=== Extracted records ===
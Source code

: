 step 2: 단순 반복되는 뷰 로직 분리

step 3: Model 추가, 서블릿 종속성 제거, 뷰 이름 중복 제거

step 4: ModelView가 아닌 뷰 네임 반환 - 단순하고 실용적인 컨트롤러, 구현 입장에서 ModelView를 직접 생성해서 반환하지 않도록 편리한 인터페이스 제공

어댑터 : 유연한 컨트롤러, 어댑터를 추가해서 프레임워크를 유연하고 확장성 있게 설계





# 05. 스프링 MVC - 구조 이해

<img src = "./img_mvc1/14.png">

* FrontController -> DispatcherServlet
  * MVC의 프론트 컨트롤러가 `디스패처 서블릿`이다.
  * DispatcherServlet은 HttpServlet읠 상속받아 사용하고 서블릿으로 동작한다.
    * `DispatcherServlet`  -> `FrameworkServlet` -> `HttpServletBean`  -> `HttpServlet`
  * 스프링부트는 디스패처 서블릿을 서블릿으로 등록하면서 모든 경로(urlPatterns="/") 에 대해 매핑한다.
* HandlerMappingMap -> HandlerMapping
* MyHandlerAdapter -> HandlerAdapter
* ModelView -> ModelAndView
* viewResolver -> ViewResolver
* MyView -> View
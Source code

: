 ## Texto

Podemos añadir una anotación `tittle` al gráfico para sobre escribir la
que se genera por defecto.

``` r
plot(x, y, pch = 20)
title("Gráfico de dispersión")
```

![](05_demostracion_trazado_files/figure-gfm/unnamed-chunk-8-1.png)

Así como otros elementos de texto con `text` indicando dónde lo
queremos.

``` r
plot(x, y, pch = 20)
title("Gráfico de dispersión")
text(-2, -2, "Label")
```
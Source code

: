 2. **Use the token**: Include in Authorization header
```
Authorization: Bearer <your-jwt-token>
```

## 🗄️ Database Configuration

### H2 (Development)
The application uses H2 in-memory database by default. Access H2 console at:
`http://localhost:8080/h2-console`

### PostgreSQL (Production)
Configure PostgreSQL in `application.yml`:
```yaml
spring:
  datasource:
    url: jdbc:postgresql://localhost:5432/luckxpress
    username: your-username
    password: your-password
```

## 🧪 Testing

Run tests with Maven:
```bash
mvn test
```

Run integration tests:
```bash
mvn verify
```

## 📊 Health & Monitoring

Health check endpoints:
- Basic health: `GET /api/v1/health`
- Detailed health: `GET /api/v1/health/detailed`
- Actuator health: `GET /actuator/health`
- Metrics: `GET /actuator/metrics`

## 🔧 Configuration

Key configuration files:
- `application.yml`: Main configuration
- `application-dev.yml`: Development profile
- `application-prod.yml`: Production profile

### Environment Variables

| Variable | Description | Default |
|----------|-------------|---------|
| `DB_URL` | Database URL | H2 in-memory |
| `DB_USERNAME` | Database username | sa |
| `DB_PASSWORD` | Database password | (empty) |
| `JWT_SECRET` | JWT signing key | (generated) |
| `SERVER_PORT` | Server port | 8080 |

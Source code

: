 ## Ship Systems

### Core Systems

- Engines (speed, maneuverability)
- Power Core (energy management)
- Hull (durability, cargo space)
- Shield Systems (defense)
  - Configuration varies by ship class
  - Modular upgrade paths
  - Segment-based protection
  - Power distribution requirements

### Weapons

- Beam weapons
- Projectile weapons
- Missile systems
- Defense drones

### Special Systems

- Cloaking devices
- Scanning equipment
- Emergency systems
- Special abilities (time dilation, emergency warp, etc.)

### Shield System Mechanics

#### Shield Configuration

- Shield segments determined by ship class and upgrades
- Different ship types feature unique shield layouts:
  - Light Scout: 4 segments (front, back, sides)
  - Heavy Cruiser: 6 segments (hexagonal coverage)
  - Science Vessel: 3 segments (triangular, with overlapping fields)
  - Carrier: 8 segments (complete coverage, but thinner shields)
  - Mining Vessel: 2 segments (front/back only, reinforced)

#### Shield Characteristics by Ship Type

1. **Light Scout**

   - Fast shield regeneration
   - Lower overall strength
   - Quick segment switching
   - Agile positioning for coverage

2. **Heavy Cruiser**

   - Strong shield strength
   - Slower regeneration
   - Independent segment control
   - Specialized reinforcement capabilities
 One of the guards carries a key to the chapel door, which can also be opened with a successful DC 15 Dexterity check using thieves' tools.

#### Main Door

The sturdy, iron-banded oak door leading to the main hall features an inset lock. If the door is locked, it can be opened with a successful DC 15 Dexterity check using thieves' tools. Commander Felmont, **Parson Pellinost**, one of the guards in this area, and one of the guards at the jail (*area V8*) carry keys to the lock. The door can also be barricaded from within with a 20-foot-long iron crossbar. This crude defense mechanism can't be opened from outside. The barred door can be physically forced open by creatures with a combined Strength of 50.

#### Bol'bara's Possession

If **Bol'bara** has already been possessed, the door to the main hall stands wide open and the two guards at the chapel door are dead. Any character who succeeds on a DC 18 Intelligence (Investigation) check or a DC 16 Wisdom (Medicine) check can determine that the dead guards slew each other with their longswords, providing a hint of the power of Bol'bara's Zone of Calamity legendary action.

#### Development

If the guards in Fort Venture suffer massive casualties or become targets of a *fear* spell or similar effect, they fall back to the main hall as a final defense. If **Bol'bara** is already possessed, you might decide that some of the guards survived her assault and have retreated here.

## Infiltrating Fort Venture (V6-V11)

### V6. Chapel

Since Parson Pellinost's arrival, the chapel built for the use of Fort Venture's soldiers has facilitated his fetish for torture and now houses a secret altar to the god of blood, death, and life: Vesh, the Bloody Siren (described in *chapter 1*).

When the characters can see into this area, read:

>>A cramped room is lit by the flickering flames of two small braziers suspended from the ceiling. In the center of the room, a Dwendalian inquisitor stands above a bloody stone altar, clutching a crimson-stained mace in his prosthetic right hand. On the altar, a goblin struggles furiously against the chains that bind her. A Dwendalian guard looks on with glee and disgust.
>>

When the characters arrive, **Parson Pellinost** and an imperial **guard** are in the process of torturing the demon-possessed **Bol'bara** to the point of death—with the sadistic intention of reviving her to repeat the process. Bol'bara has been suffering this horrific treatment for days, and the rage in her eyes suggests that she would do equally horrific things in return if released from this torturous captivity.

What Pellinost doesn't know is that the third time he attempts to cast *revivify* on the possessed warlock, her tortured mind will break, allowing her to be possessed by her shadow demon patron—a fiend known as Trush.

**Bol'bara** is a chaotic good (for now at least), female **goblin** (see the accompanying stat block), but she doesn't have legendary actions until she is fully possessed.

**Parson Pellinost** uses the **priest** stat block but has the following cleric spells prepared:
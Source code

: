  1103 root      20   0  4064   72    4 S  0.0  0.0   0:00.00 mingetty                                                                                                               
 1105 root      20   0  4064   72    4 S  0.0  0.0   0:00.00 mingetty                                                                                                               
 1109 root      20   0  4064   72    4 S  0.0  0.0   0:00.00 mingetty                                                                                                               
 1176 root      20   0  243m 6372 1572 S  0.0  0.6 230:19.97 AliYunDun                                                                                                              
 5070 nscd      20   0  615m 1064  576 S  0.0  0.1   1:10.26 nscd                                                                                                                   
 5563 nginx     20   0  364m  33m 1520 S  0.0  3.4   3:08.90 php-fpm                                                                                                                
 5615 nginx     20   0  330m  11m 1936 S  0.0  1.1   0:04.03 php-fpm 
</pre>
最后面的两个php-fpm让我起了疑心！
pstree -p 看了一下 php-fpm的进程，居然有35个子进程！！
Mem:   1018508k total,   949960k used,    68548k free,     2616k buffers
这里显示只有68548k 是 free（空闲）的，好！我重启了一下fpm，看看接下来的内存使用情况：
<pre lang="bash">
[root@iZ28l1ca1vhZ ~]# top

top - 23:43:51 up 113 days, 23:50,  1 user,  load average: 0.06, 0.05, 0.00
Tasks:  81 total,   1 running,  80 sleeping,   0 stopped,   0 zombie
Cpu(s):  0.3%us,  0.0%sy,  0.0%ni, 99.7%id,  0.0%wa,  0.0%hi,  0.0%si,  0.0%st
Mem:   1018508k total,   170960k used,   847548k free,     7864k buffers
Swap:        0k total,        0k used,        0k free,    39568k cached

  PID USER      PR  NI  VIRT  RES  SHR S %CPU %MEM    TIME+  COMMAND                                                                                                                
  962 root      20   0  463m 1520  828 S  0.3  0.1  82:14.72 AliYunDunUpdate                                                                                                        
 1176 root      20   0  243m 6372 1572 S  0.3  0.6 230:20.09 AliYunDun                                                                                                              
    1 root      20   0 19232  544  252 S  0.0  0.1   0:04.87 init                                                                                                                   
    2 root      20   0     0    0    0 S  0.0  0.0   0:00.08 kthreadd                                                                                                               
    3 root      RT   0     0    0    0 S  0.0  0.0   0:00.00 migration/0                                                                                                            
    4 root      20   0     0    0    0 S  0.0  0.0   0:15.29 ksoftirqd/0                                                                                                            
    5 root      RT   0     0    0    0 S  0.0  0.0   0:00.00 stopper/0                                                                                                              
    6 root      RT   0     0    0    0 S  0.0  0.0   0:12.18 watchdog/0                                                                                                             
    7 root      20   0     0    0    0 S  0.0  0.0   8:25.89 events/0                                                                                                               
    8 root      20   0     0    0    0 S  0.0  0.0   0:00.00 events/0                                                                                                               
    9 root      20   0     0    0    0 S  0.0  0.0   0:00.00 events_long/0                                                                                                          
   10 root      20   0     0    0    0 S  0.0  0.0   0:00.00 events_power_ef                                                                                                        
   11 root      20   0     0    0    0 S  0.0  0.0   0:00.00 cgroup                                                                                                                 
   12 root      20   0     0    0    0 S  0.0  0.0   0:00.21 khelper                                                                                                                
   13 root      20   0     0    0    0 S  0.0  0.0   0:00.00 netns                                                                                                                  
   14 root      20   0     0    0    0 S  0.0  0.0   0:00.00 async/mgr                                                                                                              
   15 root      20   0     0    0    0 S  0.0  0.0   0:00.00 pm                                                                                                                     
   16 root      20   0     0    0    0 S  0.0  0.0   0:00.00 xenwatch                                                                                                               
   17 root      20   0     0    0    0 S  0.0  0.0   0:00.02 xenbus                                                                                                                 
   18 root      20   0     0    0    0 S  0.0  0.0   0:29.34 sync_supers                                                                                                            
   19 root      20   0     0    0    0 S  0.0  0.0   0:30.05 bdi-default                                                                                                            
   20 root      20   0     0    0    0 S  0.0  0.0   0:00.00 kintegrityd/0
===
Work to complete:
Some of the data mentions "buffers". Copy every line where it does.

Solution:
Mem:   1018508k total,   949960k used,    68548k free,     2616k buffers
Mem:   1018508k total,   170960k used,   847548k free,     7864k buffers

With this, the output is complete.